Transcrevi o comentário porque este traz ideias interessantes que estimulam o debate e apontam novas direcções para a análise da questão de Guantánamo. Neste sentido, acrescento algumas ideias, dividadas por tópicos:
1 – A existência de um local como Guantánamo – A luta contra o terrorismo é vista como um combate que, por vezes, requer medidas excepcionais, pelo facto de o objecto a combater usar estratégias e instrumentos pouco susceptíveis de serem eficazmente combatidos com os meios habituais. Eu reconheço isso, e quem estuda contraterrorismo sabe que é assim. Neste sentido, poder-se-ia chegar mais longe, dizendo que saber-se da existência de um local como Guantánamo é positivo, se se considerar que locais “acima da lei” existirão sempre e, apesar de tudo, sabe-se mais sobre Guantánamo do que sobre outros locais que nem se sabe se existem – mas que existem.

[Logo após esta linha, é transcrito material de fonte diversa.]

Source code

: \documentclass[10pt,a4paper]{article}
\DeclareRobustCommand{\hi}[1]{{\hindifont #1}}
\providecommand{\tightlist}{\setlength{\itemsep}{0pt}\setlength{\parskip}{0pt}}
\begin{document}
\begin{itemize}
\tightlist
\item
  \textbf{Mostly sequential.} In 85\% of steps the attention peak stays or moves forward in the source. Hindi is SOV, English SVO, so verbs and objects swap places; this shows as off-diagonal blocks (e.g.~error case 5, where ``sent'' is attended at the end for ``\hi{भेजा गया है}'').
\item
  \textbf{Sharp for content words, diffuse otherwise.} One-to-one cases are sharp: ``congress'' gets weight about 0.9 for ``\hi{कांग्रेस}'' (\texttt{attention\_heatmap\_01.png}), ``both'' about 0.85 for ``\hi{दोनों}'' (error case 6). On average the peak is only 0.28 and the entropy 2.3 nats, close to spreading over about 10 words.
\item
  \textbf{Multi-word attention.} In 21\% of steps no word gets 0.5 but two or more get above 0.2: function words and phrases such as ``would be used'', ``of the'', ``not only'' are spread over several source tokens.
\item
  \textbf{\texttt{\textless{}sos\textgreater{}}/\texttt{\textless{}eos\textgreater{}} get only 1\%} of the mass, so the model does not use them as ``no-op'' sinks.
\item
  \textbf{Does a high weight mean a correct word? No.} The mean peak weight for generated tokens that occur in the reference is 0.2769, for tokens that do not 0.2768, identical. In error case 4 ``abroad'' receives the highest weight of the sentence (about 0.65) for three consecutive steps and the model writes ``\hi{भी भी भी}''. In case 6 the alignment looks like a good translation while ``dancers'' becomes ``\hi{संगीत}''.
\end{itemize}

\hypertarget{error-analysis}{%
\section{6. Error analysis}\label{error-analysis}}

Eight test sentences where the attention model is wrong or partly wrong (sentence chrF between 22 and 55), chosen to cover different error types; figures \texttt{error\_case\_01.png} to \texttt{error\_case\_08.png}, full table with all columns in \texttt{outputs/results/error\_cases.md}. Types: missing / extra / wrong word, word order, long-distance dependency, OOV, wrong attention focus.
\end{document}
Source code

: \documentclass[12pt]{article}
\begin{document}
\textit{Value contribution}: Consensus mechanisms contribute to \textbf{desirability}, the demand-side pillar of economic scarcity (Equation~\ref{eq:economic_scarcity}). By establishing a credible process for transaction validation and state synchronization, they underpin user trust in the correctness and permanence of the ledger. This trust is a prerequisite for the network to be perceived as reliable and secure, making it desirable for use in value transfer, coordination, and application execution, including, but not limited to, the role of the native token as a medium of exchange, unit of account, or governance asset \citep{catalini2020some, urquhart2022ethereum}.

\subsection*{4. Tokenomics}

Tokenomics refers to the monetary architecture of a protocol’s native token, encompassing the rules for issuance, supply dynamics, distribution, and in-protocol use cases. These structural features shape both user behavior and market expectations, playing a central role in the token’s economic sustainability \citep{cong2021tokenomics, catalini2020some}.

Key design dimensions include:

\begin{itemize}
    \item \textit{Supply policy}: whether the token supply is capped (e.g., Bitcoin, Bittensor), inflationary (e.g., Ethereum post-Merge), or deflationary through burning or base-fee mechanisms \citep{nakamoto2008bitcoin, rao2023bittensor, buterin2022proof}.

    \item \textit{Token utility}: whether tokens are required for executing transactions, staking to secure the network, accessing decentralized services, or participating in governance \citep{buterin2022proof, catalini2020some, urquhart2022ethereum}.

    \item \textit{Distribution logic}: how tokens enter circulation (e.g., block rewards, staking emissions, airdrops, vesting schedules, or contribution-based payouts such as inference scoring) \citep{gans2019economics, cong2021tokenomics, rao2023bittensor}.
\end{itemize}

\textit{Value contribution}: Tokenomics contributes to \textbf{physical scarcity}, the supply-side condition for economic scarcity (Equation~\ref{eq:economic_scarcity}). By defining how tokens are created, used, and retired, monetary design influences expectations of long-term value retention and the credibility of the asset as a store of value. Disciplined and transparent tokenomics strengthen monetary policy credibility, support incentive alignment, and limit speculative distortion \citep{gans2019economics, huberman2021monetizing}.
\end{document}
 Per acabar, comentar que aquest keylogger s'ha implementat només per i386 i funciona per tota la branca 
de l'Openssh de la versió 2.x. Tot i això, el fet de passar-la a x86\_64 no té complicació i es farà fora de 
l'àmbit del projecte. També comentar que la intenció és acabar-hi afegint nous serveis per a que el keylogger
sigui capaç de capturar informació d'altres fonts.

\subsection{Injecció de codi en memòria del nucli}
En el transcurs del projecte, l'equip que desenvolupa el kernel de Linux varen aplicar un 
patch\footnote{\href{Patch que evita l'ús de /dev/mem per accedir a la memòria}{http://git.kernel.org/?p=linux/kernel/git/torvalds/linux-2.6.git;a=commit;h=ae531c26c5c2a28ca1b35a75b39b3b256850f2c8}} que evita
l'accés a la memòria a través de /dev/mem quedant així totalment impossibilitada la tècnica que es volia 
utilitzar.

2 – Excepcionalidade - O problema com Guantánamo e com os desenvolvimentos a que tem sido sujeito está no factor “excepção”. Em muitos casos (quase todos?), podem não existir razões suficientes que justifiquem a manutenção dos prisioneiros em condições tão excepcionais. Para muitos analistas, Guantánamo não deveria sequer existir; mas mesmo quem defende a sua existência costuma reconhecer a insuficiência das provas que retêm muitos dos prisioneiros neste centro. A excepcionalidade que poderia justificar Guntánamo (aos olhos de alguns analistas) não se alarga a todos os prisioneiros, e as perspectivas actuais, baseadas em legislação que congressistas e senadores estão a tentar aprovar, apontam para uma “normalização da excepcionalidade”: os critérios para justificar a excepcionalidade serão menos apertados.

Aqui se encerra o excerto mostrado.